[Start of section]

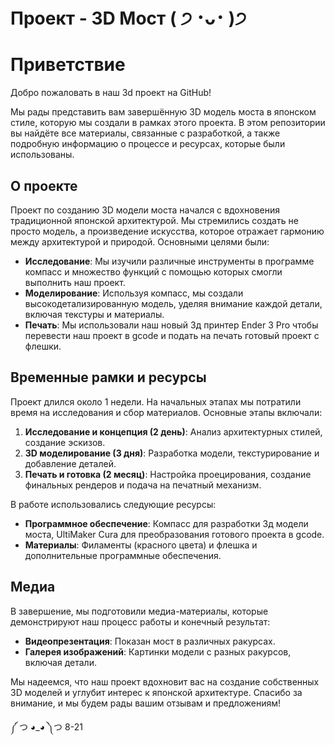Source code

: #  Проект - 3D Мост ( ੭ ･ᴗ･ )੭

# Приветствие

Добро пожаловать в наш 3d проект на GitHub!

Мы рады представить вам завершённую 3D модель моста в японском стиле, которую мы создали в рамках этого проекта. В этом репозитории вы найдёте все материалы, связанные с разработкой, а также подробную информацию о процессе и ресурсах, которые были использованы.

## О проекте

Проект по созданию 3D модели моста начался с вдохновения традиционной японской архитектурой. Мы стремились создать не просто модель, а произведение искусства, которое отражает гармонию между архитектурой и природой. Основными целями были: 

- **Исследование**: Мы изучили различные инструменты в программе компасс и множество функций с помощью которых смогли выполнить наш проект.
- **Моделирование**: Используя компасс, мы создали высокодетализированную модель, уделяя внимание каждой детали, включая текстуры и материалы.
- **Печать**: Мы использовали наш новый 3д принтер Ender 3 Pro чтобы перевести наш проект в gcode и подать на печать готовый проект с флешки.

## Временные рамки и ресурсы

Проект длился около 1 недели. На начальных этапах мы потратили время на исследования и сбор материалов. Основные этапы включали:

1. **Исследование и концепция (2 день)**: Анализ архитектурных стилей, создание эскизов.
2. **3D моделирование (3 дня)**: Разработка модели, текстурирование и добавление деталей.
3. **Печать и готовка (2 месяц)**: Настройка проецирования, создание финальных рендеров и подача на печатный механизм.

В работе использовались следующие ресурсы:

- **Программное обеспечение**: Компасс для разработки 3д модели моста, UltiMaker Cura для преобразования готового проекта в gcode.
- **Материалы**: Филаменты (красного цвета) и флешка и дополнительные программные обеспечения.

## Медиа

В завершение, мы подготовили медиа-материалы, которые демонстрируют наш процесс работы и конечный результат:

- **Видеопрезентация**: Показан мост в различных ракурсах.
- **Галерея изображений**: Картинки модели с разных ракурсов, включая детали.


Мы надеемся, что наш проект вдохновит вас на создание собственных 3D моделей и углубит интерес к японской архитектуре. Спасибо за внимание, и мы будем рады вашим отзывам и предложениям!

༼ つ ◕_◕ ༽つ  8-21
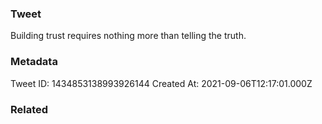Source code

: ### Tweet
Building trust requires nothing more than telling the truth.

### Metadata
Tweet ID: 1434853138993926144
Created At: 2021-09-06T12:17:01.000Z

### Related

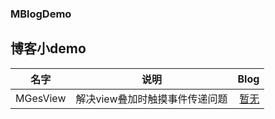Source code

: ### MBlogDemo
博客小demo
---
| 名字 | 说明 | Blog |
| - | :-: | -: | 
|MGesView|解决view叠加时触摸事件传递问题|[暂无](www.baidu.com)|


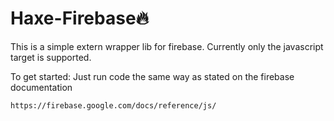 Haxe-Firebase🔥
==============

This is a simple extern wrapper lib for firebase.
Currently only the javascript target is supported.

To get started: Just run code the same way as stated
on the firebase documentation

    https://firebase.google.com/docs/reference/js/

[End of section]

EXERCISE BRIEF ->
From the entries above, print the lines beginning at the one with "Проект по созданию" and stopping after the one with "- **Программное обеспечение**: Компасс", exactly as written and with nothing else.

COMPLETED TASK ->
Проект по созданию 3D модели моста начался с вдохновения традиционной японской архитектурой. Мы стремились создать не просто модель, а произведение искусства, которое отражает гармонию между архитектурой и природой. Основными целями были: 

- **Исследование**: Мы изучили различные инструменты в программе компасс и множество функций с помощью которых смогли выполнить наш проект.
- **Моделирование**: Используя компасс, мы создали высокодетализированную модель, уделяя внимание каждой детали, включая текстуры и материалы.
- **Печать**: Мы использовали наш новый 3д принтер Ender 3 Pro чтобы перевести наш проект в gcode и подать на печать готовый проект с флешки.

## Временные рамки и ресурсы

Проект длился около 1 недели. На начальных этапах мы потратили время на исследования и сбор материалов. Основные этапы включали:

1. **Исследование и концепция (2 день)**: Анализ архитектурных стилей, создание эскизов.
2. **3D моделирование (3 дня)**: Разработка модели, текстурирование и добавление деталей.
3. **Печать и готовка (2 месяц)**: Настройка проецирования, создание финальных рендеров и подача на печатный механизм.

В работе использовались следующие ресурсы:

- **Программное обеспечение**: Компасс для разработки 3д модели моста, UltiMaker Cura для преобразования готового проекта в gcode.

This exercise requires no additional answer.